Tudo bem, eu já conheço os dois primeiros trabalhos de Thiago Amud, Sacradança, o álbum de estreia, e De ponta a ponta tudo é praia-palma. Inclusive cheguei a comentá-los. Sobre o primeiro, escrevi: “Menestrel encapetado, cantador enfeitiçado, o cara traz à luz um jeito de fazer música que o torna capaz de resumir sentimentos em prosa e em versos, sem, contudo, torná-los opacos (…)”. Já no segundo, opinei: “(…) Surpreendente é a sua música. Para ouvi-la convém ter disponibilidade para inovações. Não há monotonia; tudo nela é feito para atiçar, para buscar o reverso, para mirar o futuro, para se achar em becos e em atalhos (…)”.

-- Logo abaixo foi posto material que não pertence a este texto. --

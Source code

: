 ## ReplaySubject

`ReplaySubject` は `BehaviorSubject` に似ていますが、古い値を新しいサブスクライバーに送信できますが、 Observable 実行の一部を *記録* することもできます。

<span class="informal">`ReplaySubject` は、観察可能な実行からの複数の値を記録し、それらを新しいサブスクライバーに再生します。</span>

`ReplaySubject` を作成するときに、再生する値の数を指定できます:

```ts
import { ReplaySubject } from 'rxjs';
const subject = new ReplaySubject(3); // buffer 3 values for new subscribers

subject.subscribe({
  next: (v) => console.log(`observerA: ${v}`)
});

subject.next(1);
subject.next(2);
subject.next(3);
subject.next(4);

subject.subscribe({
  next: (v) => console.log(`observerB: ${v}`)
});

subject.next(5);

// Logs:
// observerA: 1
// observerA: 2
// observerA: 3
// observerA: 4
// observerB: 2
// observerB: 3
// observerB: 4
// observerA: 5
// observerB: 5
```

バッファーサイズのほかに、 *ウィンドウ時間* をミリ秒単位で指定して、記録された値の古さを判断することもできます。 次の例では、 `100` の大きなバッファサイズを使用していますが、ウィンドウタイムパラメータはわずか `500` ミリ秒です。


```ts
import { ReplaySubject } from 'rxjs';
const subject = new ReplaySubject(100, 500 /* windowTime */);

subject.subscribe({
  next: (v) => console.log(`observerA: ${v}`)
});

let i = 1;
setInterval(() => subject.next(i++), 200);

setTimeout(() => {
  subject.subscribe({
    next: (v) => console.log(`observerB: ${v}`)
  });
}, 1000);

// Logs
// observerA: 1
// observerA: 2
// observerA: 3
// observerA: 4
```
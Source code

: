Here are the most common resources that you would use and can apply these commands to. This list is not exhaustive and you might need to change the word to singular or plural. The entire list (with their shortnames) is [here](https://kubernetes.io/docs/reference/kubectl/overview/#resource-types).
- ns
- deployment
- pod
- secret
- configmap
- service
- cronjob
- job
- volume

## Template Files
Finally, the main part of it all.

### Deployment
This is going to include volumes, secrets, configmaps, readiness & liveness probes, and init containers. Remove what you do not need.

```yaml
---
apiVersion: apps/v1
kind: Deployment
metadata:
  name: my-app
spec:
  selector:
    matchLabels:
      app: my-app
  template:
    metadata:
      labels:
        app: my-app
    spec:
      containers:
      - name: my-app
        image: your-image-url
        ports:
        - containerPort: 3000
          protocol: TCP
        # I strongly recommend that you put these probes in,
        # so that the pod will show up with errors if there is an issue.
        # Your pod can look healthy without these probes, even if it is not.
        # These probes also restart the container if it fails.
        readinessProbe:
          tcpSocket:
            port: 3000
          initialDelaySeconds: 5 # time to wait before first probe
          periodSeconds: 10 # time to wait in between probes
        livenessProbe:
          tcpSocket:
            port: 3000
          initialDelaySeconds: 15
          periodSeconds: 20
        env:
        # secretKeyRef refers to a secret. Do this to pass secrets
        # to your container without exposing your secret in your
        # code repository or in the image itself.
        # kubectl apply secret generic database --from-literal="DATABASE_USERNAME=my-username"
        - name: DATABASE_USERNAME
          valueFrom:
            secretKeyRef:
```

Agora estou eu aqui, após mais uma audição de O Cinema Que o Sol Não Apaga (selo Rocinante) – o novo CD de Thiago Amud –, sentindo-me como quando o escutei pela primeira vez: atônito.
Thiago Amud
Diante do som, eu e meus botões nos entreolhamos. Foi quando eu, alquebrado, surtei de vez: “Meu Deus!, até onde irão as experimentações do Thiago?” Já desabotoado, o botão mandou na lata: “Pois eu acho que ele é um veio de ouro: sem fim nem fundo. Quanto mais nele aprofundamos a bateia dos sentidos, mais virá à tona o seu opulento tesouro”.
Thiago Amud assinou os arranjos e a direção musical das dezesseis faixas do disco, que conta com catorze letras e músicas só suas e duas parcerias – uma com Guinga, outra com Edu Kneip. E ainda por cima cantou, tocou violão y otras cositas más.
Dedicado ao compositor e violonista mineiro Nelson Angelo, O Cinema Que o Sol Não Apaga é um trabalho meticuloso – todo ousadia, atrevimento –, cujas “estranhezas” são dons de um experto.
Fechando a tampa, “Nascença” é tributo a Minas Gerais e também uma louvação a Guimarães Rosa. Como um mantra, a congada tem seus versos repetidamente entoados por um grande coro. As percussões, somadas ao cello, ao baixo acústico e à viola caipira, têm simplicidade atordoante.
“Cantilena Alada” tem Clarice Assad dobrando e redobrando a própria voz. Voz que se multiplica e, embora saída de uma só garganta, soa como um extraordinário coral de muitos cantares. Sobre eles, Thiago canta os versos.
“Cinema Russo” começa com assovios. O violão surge do fundo do oco do silêncio. Uma sequência de acordes e pausas… acordes e pausas… A voz peculiar de Thiago vai aos versos cinematográficos com a sabedoria do menestrel que sabe do mundo. Samplers e sintetizadores trazem à tona sons aleatórios.
E por falar em versos cinematográficos, “A Mais Bela Cena”, música que abre o CD, tem versos criados a partir de cenas do filme Rio Zona Norte, de Nelson Pereira dos Santos. Sopros, coro e percussões ambientam o samba, numa enérgica exaltação ao povo brasileiro.
Álbum corajoso (desde a concepção instrumental até composições com extensas letras), que deve ser sentido como algo que não se etiqueta. Assim sendo, tudo indica que Thiago Amud será para sempre um criador apaixonado. E suas experimentações estéticas seguirão me incitando.